The seeing of the tablet likely prompted the thought but I was not present to it. On the other hand, if I hadn’t moved it, and the tablet had been damaged, I would probably have cursed “myself” for carelessness? But as Eckhart Tolle says, most thought is habitual and useless. It seem I become “really present” only in the interruption and noticing. But are machines, that don’t make “mistakes” based on inattention, conscious – or present? Can they ever be? On the other hand, being “conscious” or “present” can work in other ways. Driving to San Jose I almost died. I was merging onto a highway from a connecting road when I was about to accelerate into traffic and saw a semi big rig barreling toward me.

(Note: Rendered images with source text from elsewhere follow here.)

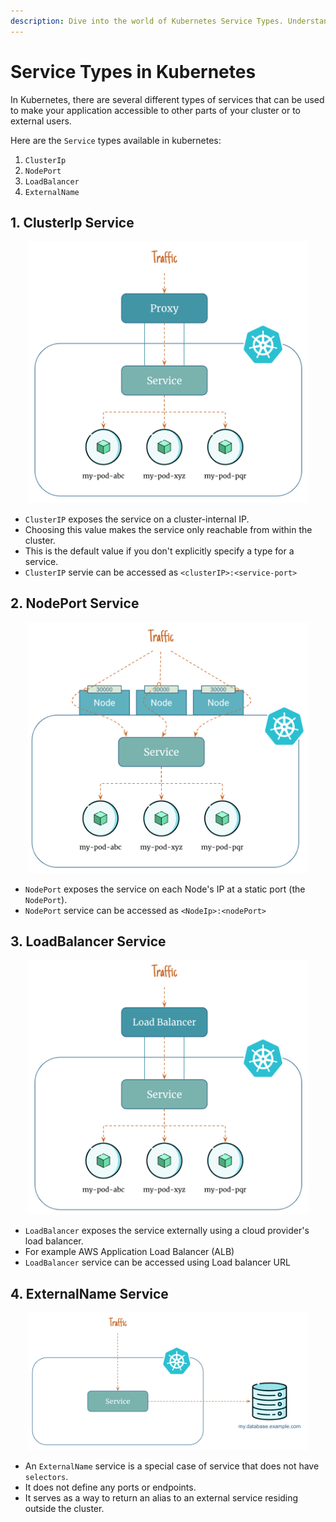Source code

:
 ```yaml
---
description: Dive into the world of Kubernetes Service Types. Understand the various service types in Kubernetes, their uses, and how they facilitate seamless communication between containers. Get to know the key concepts for managing services effectively.
---
```


# Service Types in Kubernetes

In Kubernetes, there are several different types of services that can be used to make your application accessible to other parts of your cluster or to external users.

Here are the `Service` types available in kubernetes:

1. `ClusterIp`
2. `NodePort`
3. `LoadBalancer`
4. `ExternalName`


## 1. ClusterIp Service

<p align="center">
    <img src="../../../../assets/eks-course-images/service/clusterip-service.png" alt="ClusterIp Service Overview" loading="lazy" width="450" />
</p>

- `ClusterIP` exposes the service on a cluster-internal IP.
- Choosing this value makes the service only reachable from within the cluster.
- This is the default value if you don't explicitly specify a type for a service.
- `ClusterIP` servie can be accessed as `<clusterIP>:<service-port>`


## 2. NodePort Service

<p align="center">
    <img src="../../../../assets/eks-course-images/service/nodeport-service.png" alt="NodePort Service Overview" loading="lazy" width="450" />
</p>

- `NodePort` exposes the service on each Node's IP at a static port (the `NodePort`).
- `NodePort` service can be accessed as `<NodeIp>:<nodePort>`


## 3. LoadBalancer Service

<p align="center">
    <img src="../../../../assets/eks-course-images/service/loadbalancer-service.png" alt="LoadBalancer Service Overview" loading="lazy" width="450" />
</p>

- `LoadBalancer` exposes the service externally using a cloud provider's load balancer.
- For example AWS Application Load Balancer (ALB)
- `LoadBalancer` service can be accessed using Load balancer URL


## 4. ExternalName Service

<p align="center">
    <img src="../../../../assets/eks-course-images/service/externalname-service.png" alt="ExternalName Service Overview" loading="lazy" width="450" />
</p>

- An `ExternalName` service is a special case of service that does not have `selectors`.
- It does not define any ports or endpoints.
- It serves as a way to return an alias to an external service residing outside the cluster.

The thought came – I can hit the gas, and use my turbo and make it. But another thought intercepted it – wait, it said, it’s not worth the risk... As I stopped and the semi barreled past I considered how close I had been to following the first thought – and likely dying or lying in a hospital. Why? Because I wanted to badly get to my hotel so there was an inclination to hit the gas. Something stopped me. My habitual impulse had been interrupted. In systems programming, an interrupt is a signal to the processor emitted by hardware or software indicating an event that needs immediate attention. So in objective, machine-based systems there is a “gap” that can be triggered through attention to a particular circumstance. Seemingly, we have the same software operational –it’s called survival or perhaps fight or flight or “instinct”? But ultimately the key is attention.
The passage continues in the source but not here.